▶ _WORK ITEM_
Look through the records below for the line with "- Aceite os termos de licença." and the line with "3. Abra o FreeCAD", then return those lines and all lines between, exactly.

▶ _INPUT RECORDS_
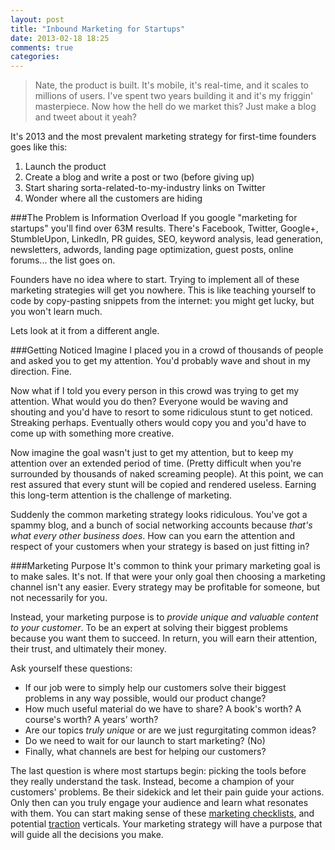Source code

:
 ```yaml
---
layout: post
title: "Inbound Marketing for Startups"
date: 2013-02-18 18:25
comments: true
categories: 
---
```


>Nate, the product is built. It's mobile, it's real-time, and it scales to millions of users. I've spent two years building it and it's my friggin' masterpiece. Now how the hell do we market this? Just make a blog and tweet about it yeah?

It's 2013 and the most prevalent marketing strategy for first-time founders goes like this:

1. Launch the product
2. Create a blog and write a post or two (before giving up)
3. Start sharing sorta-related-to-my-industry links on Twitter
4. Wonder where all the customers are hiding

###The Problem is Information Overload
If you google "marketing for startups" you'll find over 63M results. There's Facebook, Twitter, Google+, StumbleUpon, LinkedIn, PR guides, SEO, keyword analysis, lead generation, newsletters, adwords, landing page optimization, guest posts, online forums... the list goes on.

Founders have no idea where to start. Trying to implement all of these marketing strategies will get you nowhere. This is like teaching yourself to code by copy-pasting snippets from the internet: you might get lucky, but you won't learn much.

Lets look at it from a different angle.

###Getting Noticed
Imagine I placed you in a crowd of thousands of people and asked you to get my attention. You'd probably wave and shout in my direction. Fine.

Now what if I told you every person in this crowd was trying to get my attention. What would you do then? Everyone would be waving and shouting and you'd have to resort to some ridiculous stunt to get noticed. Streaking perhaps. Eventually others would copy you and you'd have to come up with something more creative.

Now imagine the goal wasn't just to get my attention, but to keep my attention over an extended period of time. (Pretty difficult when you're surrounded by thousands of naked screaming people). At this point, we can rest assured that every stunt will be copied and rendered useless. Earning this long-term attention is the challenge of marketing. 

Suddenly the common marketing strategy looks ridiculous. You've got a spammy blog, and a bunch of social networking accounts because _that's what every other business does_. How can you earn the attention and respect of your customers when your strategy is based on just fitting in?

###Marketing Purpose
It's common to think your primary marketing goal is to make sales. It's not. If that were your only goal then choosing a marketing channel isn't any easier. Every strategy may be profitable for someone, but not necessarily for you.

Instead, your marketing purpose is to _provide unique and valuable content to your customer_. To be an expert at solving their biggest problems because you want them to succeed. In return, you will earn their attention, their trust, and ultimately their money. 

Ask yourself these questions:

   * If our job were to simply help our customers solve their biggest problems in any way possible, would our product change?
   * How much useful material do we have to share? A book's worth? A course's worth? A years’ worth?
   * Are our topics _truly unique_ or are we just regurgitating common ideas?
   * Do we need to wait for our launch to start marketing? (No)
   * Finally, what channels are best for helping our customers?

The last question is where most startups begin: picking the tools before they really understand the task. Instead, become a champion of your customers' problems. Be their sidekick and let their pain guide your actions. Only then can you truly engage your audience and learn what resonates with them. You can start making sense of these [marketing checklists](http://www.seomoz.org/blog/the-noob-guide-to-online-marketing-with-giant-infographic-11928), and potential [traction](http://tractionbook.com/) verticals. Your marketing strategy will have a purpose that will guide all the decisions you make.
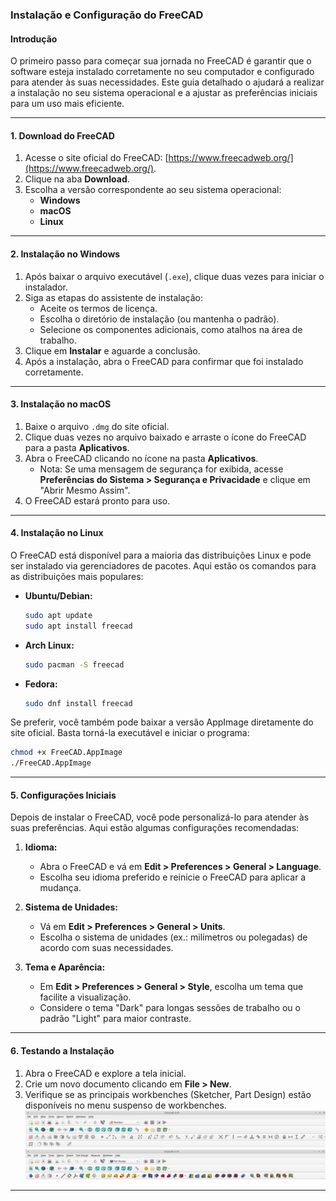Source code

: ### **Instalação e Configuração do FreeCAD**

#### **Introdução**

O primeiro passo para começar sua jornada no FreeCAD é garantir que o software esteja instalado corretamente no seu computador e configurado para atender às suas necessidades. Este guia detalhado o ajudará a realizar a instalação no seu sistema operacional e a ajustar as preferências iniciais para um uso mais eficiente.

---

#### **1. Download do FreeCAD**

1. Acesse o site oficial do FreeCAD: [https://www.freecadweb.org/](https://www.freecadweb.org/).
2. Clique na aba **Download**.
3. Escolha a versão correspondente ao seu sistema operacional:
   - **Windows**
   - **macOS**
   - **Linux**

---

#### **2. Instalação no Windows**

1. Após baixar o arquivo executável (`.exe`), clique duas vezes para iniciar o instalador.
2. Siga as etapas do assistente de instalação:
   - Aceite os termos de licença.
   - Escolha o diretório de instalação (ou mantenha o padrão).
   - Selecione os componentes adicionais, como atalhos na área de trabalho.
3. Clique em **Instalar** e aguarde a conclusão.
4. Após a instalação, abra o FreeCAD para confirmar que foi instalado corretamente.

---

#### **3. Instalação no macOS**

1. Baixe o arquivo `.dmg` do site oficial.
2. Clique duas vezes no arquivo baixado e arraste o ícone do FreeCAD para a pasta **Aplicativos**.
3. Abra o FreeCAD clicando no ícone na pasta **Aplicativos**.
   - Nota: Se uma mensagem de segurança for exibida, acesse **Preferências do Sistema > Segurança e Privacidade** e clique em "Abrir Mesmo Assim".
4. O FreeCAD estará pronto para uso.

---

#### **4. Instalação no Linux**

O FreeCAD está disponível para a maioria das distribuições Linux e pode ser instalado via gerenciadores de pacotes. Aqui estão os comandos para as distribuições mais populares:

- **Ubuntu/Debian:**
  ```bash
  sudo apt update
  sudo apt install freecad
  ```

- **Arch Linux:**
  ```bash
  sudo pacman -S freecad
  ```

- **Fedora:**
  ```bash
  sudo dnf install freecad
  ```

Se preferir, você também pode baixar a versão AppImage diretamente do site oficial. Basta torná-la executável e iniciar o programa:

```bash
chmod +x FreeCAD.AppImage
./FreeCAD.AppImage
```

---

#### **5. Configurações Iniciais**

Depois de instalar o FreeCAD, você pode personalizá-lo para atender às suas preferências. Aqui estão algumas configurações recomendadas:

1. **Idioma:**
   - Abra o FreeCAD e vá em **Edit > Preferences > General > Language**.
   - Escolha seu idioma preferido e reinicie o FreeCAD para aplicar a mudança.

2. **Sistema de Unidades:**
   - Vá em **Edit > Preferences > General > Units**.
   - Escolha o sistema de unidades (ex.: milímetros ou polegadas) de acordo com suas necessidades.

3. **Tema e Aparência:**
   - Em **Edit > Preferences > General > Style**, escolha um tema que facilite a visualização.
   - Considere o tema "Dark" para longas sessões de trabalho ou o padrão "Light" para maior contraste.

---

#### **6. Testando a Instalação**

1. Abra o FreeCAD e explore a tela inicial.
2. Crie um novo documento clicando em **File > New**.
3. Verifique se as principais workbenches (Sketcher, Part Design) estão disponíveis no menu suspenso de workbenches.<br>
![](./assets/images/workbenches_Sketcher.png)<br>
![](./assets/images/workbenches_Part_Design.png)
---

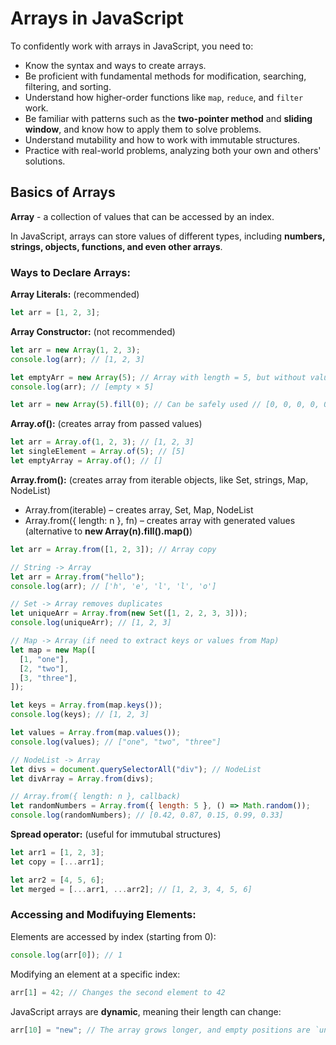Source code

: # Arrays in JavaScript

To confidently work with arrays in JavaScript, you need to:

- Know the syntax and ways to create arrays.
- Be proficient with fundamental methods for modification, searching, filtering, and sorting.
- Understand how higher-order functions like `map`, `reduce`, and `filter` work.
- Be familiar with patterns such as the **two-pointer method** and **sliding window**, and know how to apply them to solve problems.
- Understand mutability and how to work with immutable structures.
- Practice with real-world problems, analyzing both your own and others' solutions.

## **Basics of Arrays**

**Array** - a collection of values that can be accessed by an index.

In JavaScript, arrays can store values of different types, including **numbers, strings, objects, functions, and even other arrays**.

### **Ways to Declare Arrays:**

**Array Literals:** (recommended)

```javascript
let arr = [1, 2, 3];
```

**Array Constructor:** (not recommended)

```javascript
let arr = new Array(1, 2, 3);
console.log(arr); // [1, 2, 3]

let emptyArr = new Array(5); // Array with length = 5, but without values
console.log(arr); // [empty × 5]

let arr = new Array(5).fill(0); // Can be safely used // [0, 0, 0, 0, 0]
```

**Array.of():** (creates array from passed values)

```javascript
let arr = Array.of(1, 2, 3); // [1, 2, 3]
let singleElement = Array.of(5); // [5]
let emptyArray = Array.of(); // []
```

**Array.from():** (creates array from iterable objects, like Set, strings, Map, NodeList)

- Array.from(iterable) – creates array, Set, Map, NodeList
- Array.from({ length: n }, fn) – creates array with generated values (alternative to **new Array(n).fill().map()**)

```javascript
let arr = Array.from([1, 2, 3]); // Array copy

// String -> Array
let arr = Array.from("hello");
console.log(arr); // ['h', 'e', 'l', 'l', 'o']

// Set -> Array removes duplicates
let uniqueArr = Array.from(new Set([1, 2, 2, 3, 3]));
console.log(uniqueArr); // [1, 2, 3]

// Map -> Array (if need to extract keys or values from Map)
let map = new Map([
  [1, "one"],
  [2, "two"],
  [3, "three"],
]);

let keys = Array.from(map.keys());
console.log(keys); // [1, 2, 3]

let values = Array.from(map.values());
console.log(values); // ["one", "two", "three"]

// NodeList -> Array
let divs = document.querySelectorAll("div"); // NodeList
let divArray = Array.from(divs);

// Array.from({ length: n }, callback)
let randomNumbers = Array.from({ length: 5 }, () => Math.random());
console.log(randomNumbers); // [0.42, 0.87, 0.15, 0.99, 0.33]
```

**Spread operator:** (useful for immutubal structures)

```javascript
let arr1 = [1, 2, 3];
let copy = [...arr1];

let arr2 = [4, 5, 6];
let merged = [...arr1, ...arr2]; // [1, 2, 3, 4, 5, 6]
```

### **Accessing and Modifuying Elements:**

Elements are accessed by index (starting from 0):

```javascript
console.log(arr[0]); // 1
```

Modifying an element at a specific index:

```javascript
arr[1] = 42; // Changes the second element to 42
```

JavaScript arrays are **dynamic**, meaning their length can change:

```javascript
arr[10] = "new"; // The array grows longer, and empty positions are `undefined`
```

▶ _RESPONSE TO THIS TASK_
   - Aceite os termos de licença.
   - Escolha o diretório de instalação (ou mantenha o padrão).
   - Selecione os componentes adicionais, como atalhos na área de trabalho.
3. Clique em **Instalar** e aguarde a conclusão.
4. Após a instalação, abra o FreeCAD para confirmar que foi instalado corretamente.

---

#### **3. Instalação no macOS**

1. Baixe o arquivo `.dmg` do site oficial.
2. Clique duas vezes no arquivo baixado e arraste o ícone do FreeCAD para a pasta **Aplicativos**.
3. Abra o FreeCAD clicando no ícone na pasta **Aplicativos**.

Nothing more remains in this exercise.